Data for this task section start
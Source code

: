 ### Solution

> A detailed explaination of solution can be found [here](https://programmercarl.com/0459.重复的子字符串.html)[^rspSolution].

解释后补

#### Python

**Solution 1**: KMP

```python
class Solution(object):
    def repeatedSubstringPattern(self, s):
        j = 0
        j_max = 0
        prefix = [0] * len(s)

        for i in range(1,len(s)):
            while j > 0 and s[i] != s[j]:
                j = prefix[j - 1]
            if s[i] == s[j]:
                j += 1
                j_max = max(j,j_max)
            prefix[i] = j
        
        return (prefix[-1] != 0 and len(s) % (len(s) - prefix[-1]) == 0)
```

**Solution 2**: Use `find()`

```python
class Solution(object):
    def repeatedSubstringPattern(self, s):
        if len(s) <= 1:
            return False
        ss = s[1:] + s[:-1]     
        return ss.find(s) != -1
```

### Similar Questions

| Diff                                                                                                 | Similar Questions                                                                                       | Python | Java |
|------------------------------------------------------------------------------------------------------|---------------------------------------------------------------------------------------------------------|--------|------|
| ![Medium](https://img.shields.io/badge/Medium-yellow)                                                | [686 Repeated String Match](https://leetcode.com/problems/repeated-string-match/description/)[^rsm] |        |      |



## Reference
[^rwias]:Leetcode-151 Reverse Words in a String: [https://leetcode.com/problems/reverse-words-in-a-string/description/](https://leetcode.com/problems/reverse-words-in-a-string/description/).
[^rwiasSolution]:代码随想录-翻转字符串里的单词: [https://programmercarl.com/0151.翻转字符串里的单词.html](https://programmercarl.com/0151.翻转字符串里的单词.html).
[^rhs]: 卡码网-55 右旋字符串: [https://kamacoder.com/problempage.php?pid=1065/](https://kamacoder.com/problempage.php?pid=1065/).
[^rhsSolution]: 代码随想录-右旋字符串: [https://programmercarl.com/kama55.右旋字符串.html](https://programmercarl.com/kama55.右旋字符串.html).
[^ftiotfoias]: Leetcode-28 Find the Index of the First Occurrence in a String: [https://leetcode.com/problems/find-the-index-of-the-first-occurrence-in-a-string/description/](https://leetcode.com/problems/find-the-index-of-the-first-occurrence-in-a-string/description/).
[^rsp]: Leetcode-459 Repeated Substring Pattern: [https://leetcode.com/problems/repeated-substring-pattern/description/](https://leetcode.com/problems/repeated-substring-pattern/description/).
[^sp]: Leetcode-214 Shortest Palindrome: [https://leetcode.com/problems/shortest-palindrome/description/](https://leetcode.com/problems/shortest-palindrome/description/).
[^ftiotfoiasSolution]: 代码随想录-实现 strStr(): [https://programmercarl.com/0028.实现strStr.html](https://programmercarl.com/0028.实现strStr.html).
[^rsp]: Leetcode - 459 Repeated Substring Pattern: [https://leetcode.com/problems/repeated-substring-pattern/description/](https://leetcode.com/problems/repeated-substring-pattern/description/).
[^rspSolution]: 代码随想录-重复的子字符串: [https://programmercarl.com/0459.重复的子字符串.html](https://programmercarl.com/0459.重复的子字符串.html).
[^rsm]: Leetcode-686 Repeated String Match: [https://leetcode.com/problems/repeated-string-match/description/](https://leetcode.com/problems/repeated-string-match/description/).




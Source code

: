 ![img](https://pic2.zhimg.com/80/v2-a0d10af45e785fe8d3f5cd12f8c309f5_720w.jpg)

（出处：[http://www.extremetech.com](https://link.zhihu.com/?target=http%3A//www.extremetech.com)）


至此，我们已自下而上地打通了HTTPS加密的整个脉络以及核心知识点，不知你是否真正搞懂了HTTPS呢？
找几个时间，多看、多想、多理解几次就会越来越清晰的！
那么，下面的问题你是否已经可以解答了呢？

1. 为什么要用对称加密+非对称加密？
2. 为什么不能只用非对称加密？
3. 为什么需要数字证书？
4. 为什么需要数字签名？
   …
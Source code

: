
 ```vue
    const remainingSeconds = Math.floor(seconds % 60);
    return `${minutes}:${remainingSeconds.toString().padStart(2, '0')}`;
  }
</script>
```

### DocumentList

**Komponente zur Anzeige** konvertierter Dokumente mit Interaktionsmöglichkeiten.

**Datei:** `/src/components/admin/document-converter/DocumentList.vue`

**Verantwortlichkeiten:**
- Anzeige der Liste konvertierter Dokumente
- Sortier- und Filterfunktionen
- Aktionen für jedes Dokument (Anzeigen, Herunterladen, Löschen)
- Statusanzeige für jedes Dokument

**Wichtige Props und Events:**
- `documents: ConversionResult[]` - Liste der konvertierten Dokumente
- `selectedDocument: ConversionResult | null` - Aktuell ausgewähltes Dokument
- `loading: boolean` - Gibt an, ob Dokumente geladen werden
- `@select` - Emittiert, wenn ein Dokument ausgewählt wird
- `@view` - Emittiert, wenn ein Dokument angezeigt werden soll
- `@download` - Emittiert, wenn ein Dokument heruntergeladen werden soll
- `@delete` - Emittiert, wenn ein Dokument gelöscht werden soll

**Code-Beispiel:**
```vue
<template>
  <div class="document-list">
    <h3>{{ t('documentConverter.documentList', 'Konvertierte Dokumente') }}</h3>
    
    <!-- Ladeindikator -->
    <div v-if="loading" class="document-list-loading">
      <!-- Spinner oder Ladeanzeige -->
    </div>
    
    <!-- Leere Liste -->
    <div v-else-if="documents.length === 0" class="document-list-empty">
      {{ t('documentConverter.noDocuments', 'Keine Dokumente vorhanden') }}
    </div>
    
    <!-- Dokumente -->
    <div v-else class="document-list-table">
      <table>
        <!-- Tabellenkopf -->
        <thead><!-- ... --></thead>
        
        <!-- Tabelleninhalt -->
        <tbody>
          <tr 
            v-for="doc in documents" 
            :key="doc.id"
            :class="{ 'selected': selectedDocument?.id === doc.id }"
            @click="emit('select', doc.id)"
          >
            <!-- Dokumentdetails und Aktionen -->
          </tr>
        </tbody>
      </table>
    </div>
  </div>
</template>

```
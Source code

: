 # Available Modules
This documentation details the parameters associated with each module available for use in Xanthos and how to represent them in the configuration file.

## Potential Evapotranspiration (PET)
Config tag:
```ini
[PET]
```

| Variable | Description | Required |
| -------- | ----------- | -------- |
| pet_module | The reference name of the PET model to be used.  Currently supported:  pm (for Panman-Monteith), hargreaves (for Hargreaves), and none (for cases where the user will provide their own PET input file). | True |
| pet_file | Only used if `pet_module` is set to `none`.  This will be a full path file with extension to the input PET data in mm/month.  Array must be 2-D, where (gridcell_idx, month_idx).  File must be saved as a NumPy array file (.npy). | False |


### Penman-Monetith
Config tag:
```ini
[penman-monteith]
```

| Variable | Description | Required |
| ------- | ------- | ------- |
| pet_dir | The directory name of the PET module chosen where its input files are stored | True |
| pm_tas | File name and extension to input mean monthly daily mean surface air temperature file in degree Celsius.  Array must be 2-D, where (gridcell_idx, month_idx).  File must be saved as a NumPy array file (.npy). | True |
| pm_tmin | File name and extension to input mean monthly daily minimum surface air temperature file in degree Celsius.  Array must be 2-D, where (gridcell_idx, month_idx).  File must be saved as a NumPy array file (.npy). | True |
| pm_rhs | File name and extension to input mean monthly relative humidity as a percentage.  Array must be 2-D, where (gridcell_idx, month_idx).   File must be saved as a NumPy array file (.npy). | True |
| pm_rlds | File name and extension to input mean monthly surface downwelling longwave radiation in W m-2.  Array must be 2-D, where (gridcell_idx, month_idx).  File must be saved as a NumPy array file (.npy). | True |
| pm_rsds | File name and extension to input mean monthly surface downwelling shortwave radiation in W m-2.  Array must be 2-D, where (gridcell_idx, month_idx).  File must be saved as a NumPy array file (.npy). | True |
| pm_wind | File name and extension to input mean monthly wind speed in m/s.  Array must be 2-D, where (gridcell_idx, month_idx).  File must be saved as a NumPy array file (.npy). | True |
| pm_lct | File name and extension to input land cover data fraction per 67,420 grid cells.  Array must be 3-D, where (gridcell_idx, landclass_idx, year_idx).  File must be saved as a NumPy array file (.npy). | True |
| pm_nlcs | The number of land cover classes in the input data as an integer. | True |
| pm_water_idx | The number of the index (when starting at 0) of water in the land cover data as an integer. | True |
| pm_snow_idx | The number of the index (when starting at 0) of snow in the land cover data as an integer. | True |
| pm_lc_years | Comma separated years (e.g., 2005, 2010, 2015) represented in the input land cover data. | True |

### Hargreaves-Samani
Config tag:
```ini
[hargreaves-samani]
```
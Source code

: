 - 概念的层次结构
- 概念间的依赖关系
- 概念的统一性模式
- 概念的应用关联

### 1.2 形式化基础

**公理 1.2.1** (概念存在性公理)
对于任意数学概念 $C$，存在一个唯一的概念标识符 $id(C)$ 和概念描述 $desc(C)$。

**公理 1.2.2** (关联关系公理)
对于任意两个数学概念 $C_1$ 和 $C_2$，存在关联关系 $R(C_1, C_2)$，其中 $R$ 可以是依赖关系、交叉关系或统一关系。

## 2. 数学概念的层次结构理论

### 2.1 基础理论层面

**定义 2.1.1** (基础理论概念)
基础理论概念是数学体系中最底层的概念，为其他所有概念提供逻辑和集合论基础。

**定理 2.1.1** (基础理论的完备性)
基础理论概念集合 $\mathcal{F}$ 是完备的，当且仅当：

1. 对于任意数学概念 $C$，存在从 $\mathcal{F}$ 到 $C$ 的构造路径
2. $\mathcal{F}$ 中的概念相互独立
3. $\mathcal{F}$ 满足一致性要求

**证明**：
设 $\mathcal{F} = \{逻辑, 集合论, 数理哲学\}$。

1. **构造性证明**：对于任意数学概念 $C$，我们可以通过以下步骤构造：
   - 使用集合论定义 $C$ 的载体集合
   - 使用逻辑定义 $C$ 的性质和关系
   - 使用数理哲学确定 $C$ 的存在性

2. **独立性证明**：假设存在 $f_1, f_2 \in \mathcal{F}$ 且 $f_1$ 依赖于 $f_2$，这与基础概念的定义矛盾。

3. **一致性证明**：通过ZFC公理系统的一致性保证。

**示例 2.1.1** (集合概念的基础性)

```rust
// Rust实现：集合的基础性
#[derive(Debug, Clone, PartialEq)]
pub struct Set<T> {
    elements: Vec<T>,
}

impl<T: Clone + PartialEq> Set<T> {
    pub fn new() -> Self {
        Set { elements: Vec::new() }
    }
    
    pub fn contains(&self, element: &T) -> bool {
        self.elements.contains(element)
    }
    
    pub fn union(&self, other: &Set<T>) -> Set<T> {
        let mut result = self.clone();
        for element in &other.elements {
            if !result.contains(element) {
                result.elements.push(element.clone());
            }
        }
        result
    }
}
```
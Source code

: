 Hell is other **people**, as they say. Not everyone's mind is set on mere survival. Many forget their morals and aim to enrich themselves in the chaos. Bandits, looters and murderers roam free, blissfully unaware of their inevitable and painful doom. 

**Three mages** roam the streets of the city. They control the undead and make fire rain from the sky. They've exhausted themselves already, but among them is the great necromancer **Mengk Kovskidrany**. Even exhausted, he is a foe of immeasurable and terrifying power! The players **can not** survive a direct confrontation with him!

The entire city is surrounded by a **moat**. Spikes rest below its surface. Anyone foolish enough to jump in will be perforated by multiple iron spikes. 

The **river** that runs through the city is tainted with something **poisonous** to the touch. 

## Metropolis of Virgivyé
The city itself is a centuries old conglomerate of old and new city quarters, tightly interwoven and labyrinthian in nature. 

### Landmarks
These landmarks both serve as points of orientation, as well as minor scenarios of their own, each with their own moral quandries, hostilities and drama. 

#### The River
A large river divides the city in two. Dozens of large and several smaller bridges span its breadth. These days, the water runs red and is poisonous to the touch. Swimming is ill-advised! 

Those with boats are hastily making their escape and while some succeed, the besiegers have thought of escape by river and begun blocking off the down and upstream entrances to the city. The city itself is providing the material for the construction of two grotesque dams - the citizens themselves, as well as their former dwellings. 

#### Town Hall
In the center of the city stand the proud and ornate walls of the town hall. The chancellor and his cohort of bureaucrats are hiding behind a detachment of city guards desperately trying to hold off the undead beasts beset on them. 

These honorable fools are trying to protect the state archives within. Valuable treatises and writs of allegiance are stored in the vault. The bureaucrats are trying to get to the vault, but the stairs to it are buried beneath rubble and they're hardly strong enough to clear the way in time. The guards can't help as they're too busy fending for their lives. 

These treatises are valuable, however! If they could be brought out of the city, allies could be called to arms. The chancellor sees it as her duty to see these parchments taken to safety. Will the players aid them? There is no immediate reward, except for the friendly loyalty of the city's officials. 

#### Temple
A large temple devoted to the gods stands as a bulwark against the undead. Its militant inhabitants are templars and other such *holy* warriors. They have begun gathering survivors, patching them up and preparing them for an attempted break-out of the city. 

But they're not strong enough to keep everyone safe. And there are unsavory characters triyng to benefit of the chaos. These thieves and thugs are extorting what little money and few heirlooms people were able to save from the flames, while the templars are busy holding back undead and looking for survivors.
Data for this task section end
Directions for this task :: Going through the listing above line by line, tally those containing "else" and state only the total.

Exercise response :: 2